10 Hidden Meanings Behind Famous Horror Movies
5. The Last House On The Left Showcases The True Horror Of War During Vietnam
Wes Craven’s gory tale of revenge
exacted by two seemingly straight-laced parents upon the perpetrators of their
daughter’s rapists and murderers caused quite the stir upon its release in the
early 1970s. Part of a new wave of films alongside the likes of Night of the
Living Dead and The Texas Chain Saw Massacre that were taboo-busting in their
graphic portrayal of violence, the movie was even banned on several occasions
in the United Kingdom by the ever squeamish BBFC. But there was method to
Craven’s apparent madness: the director was deliberately trying to relate the
staged violence in The Last House on the Left with the very real violence
taking place in Vietnam, and raising questions as to whether that violence was
indeed justified.
As the world’s first media war Vietnam allowed those not fighting on the frontlines to witness the true brutality of war. Still though, the shocking images of the Vietnam War were mediated via TV screens from a far-off land and therefore somewhat removed from reality. In The Last House on the Left, Craven transfers an allegory for the conflict to the heart of suburban, middle class America and effectively hammers home the very real consequences of violence.

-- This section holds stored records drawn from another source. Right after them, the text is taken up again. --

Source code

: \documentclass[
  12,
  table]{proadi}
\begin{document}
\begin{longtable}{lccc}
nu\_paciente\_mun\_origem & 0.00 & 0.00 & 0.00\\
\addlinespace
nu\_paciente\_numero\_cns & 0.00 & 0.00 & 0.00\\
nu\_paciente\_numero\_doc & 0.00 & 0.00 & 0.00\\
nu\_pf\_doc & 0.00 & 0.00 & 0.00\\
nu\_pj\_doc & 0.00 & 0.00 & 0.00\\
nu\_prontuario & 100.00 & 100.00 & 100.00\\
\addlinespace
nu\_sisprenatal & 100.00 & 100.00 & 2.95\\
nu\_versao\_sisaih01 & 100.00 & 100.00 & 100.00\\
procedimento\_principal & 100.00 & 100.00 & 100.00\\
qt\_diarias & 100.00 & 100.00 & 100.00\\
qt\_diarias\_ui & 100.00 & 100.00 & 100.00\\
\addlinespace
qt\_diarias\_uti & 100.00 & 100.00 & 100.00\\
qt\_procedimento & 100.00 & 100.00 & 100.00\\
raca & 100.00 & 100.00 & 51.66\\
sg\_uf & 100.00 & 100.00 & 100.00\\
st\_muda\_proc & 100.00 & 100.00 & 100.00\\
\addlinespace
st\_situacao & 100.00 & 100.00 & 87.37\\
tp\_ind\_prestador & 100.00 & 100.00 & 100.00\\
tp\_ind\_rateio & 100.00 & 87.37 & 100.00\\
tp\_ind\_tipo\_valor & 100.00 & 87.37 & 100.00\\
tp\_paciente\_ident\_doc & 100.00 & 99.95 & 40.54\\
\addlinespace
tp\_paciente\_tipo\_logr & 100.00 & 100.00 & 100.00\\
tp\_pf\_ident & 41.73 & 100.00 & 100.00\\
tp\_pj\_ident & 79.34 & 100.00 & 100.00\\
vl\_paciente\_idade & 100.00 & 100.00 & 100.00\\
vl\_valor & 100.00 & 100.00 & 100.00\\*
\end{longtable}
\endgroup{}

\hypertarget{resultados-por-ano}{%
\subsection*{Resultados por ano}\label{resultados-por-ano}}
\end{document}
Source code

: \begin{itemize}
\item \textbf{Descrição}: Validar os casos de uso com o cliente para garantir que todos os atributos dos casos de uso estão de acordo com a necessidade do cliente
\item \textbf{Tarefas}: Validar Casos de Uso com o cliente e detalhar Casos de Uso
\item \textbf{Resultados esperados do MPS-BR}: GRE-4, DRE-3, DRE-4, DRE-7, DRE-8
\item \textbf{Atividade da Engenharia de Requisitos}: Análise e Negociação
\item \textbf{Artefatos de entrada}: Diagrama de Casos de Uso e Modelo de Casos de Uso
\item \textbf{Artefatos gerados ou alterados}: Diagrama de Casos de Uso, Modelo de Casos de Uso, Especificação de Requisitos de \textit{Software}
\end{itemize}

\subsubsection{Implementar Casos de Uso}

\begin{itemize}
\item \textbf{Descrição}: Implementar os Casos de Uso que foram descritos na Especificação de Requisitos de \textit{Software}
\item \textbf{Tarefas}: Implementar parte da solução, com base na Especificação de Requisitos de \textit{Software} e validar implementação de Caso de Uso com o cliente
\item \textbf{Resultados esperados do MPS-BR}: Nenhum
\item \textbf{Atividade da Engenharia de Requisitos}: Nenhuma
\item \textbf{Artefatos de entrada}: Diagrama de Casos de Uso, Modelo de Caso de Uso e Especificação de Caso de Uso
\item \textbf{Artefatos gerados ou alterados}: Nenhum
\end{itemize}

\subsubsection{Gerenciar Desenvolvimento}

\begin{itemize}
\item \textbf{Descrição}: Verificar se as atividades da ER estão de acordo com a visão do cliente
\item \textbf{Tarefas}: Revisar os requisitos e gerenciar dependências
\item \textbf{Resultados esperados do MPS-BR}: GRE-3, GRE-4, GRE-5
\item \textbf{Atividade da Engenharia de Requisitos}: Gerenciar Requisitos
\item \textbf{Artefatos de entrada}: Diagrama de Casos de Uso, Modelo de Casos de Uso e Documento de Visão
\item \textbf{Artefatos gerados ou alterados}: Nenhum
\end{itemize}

As with the Vietnam War, there isn’t such a clear distinction between who the goodies and baddies are in The Last House on the Left. Though the parent’s revenge feels justified at first, as they continue to dispatch the murderers in just as gruesome a manner as their daughter died we see the line between hero and villain increasingly blurred. And again like ‘Nam, there is no clean and tidy conclusion. Mari’s parents have shown themselves capable of extreme violence and though revenge has been exacted, their daughter is still dead – a sad, disturbing end to a conflict from which neither side emerges victorious and the violence involved achieves nothing, just like the Vietnam War.